In late October I was in O'Hare international airport in Chicago on my way to Indonesia. I knew I would have difficulty reaching my daily goal if I didn't do some serious walking in the airport terminal. Too much sitting in airplanes was ahead.

And so I was moving at quite a clip through the O'Hare concourses trying to get in as many steps as possible before my flight boarded. 

Then I passed by a family that, even at the rate I was moving, I noticed looked quite out of place. From Africa, the way it looked. All five family members had on heavy winter coats. This on what was a mild October day in the Chicago area.

And so I stopped, steps or not, to take a closer look. When I did look closer, I saw that the family that caught my eye was actually standing with two other families. These two, from their dress, looked like they were somewhere from the Middle East. And all dozen people or so looked very much alone, frightened almost, children clinging to their parents, all three families standing alone in a very busy airport. 

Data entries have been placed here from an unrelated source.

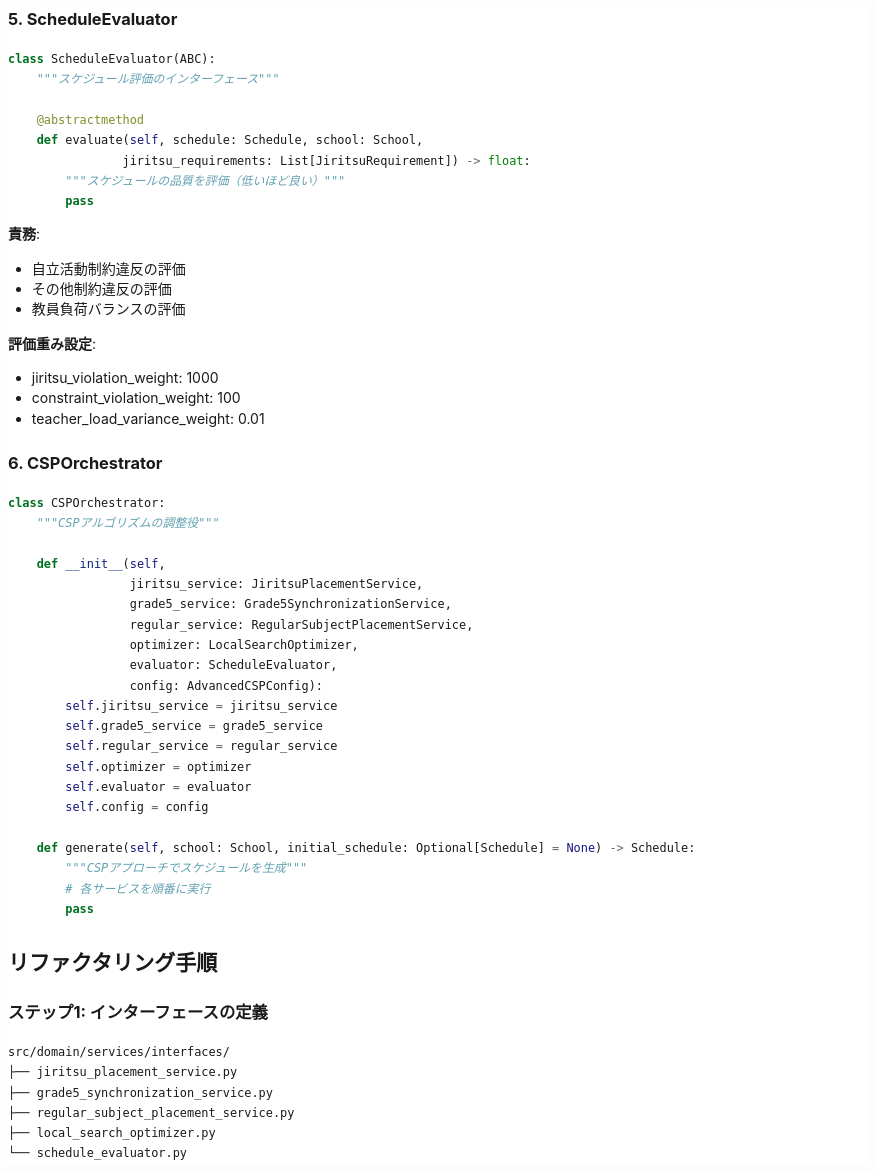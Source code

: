 ### 5. ScheduleEvaluator

```python
class ScheduleEvaluator(ABC):
    """スケジュール評価のインターフェース"""
    
    @abstractmethod
    def evaluate(self, schedule: Schedule, school: School,
                jiritsu_requirements: List[JiritsuRequirement]) -> float:
        """スケジュールの品質を評価（低いほど良い）"""
        pass
```

**責務**:
- 自立活動制約違反の評価
- その他制約違反の評価
- 教員負荷バランスの評価

**評価重み設定**:
- jiritsu_violation_weight: 1000
- constraint_violation_weight: 100
- teacher_load_variance_weight: 0.01

### 6. CSPOrchestrator

```python
class CSPOrchestrator:
    """CSPアルゴリズムの調整役"""
    
    def __init__(self, 
                 jiritsu_service: JiritsuPlacementService,
                 grade5_service: Grade5SynchronizationService,
                 regular_service: RegularSubjectPlacementService,
                 optimizer: LocalSearchOptimizer,
                 evaluator: ScheduleEvaluator,
                 config: AdvancedCSPConfig):
        self.jiritsu_service = jiritsu_service
        self.grade5_service = grade5_service
        self.regular_service = regular_service
        self.optimizer = optimizer
        self.evaluator = evaluator
        self.config = config
    
    def generate(self, school: School, initial_schedule: Optional[Schedule] = None) -> Schedule:
        """CSPアプローチでスケジュールを生成"""
        # 各サービスを順番に実行
        pass
```

## リファクタリング手順

### ステップ1: インターフェースの定義
```bash
src/domain/services/interfaces/
├── jiritsu_placement_service.py
├── grade5_synchronization_service.py
├── regular_subject_placement_service.py
├── local_search_optimizer.py
└── schedule_evaluator.py
```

And then I see the large see-through plastic holders around each person's neck with formal looking papers inside. And now I finally get it. These people are officially migrating from another part of the world, part of our immigration quota, I am betting. Alone, with nothing but the shopping bags and weathered suitcases they hold in their hands.

I walk up to the African man and try to communicate a welcome to him, but have little success. My broad smile and open arms are just serving to confuse his entire family. 

A TSA agent approaches the group and motions them to follow him down the concourse in the same direction I am heading as well. I stand there and stare after the families departing, wondering what it could possibly feel like to leave everything familiar, however bad it was in their home country, for a completely new, unfamiliar country with not a friend or a dollar in hand. 

Walking on down the concourse, I quickly catch up to the group strangling in a line behind the TSA agent and I step on by. When I pass the African father, I give him a big thumbs up (who knows what that means in his own culture?) and the slight smile on his face makes me think he finally understands that I am only trying to encourage him and wish he and his family well. 

This year, in addition to the 12 people I just met in the O'Hare airport, there are more than 50 million people in the world displaced from their homes, 11 million in Syria alone. And while our Congress argues about whether we can accept 10,000 Syrian refugees into our country, hundreds of thousands of families are fleeing the war in Syria for Turkey and Lebanon and Jordan and eventually making their way across the water to Europe and to any other country who will have them.

In Africa, too, there are many tens of thousands of refugees displaced by war and famine, a few, like the family I saw, who are eventually legally allowed entry into my country. 

I wonder what this African family will experience when they reach their final destination in the United States? Will they receive hospitality and welcome as I experience when I travel virtually anywhere all over the world? I say a prayer and hope it will be so. 

Ron Byler is executive director for MCC U.S.